Pardon the sports column this week.
This needed to be said.
In a recently-published article by espn.com, the Bowl Season group argued against using on-campus sites for an expanded College Football Playoff.
Their reasoning — keep the purity of bowl sites.
The current CFP is a joke.
It’s subjective, boring and needs new competition to help resuscitate lesser programs [those not from a Power 5 conference] that depend on football to fund their athletic departments and pay their bills.
The current 12-team model under consideration is the six highest-ranked conference champions squaring off against the next six highest-ranked teams. The top four receive byes, while the remaining eight play at campus sites.
In other words, it’s an overload of Power 5 teams.
The CFP management committee recently met in Dallas to discuss playoff expansion. I’ve yet to see any information from those meetings. Hopefully, the 11-person panel focused on a more viable solution that’s inclusive to all of college football and not just the high-profile schools.
In a letter obtained by espn.com, the Bowl Season group said “an expanded playoff should include all playoff games being playing within the traditional Bowl structure, not the home site of one of the participating teams.”
The statement is asinine.
Dear committee members, college football would benefit with a playoff structure that will undoubtedly generate more revenue and give those budget-conscious fans who can’t pay exorbitant bowl-game prices a chance to see their beloved teams play in their home stadium.
What a novel idea!
There are 10 Football Bowl Subdivision (FBS) conferences and seven independent schools.
Each league plays a championship game.
Why not take the champions along with the top two independent finishers and plug them into a 12-team playoff bracket? The top four receive byes, not based on overall record or AP ranking, but on conference RPI and strength of schedule.
That formula immediately eliminates multiple teams from one conference dominating the CFP. It would take four rounds to determine a national champion.

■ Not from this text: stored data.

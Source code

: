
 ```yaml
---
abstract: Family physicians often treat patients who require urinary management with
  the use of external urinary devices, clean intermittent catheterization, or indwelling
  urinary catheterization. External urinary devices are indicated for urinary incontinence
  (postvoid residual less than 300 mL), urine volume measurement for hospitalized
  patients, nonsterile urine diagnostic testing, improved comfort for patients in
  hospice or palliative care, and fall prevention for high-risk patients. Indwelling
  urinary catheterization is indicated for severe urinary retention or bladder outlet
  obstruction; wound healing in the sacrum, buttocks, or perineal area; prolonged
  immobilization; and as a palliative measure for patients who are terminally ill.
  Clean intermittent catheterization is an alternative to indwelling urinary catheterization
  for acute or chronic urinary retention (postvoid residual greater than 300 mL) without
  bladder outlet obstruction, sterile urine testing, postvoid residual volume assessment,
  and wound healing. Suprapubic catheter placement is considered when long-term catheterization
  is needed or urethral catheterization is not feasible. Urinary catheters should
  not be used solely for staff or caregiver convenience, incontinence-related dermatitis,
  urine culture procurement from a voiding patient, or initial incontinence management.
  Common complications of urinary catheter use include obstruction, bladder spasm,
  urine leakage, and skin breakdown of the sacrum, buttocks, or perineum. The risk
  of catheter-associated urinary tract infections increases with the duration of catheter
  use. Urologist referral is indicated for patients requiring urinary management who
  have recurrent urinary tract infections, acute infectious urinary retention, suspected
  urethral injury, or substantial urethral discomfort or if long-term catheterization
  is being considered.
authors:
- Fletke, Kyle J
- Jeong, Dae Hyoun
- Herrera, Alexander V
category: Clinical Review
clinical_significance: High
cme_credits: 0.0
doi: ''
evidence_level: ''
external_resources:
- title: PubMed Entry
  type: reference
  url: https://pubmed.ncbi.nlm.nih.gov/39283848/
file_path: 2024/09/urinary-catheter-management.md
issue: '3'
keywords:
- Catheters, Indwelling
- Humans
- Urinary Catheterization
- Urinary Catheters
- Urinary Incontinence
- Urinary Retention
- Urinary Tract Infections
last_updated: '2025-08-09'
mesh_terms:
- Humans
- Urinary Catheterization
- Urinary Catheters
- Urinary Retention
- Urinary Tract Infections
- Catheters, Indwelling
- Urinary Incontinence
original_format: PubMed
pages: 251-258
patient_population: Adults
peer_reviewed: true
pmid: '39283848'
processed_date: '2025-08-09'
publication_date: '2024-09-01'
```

FCS, Division II and Division III currently uses that format.
It opens the door, in my opinion, for a more exciting postseason.
The Bowl Season committee can keep its precious 43 bowls. They can plug in the conference championship runner-up and place them in bowls based on their RPI. You don’t lose the bowl tie-ins. And remember, a team currently doesn’t qualify for a bowl unless it has six wins.
Yes, you lose some high-profile teams.
Then again, you give other schools — players, coaches, communities — a once-in-a-lifetime opportunity to participate in the Rose, Orange, Cotton, Sugar and Fiesta bowls. Those bowls generate approximately $1 billion or more apiece.
On-site campus playoff games will attract more fans, provide additional revenue and sweeten the pot for all 10 conferences. They’ll have more money to distribute among their athletic teams and the opportunity to enhance their facilities.
You hear the ESPN Game Day crew talk about change and creating a level playing ground. A new — and equal — playoff format has to be step one.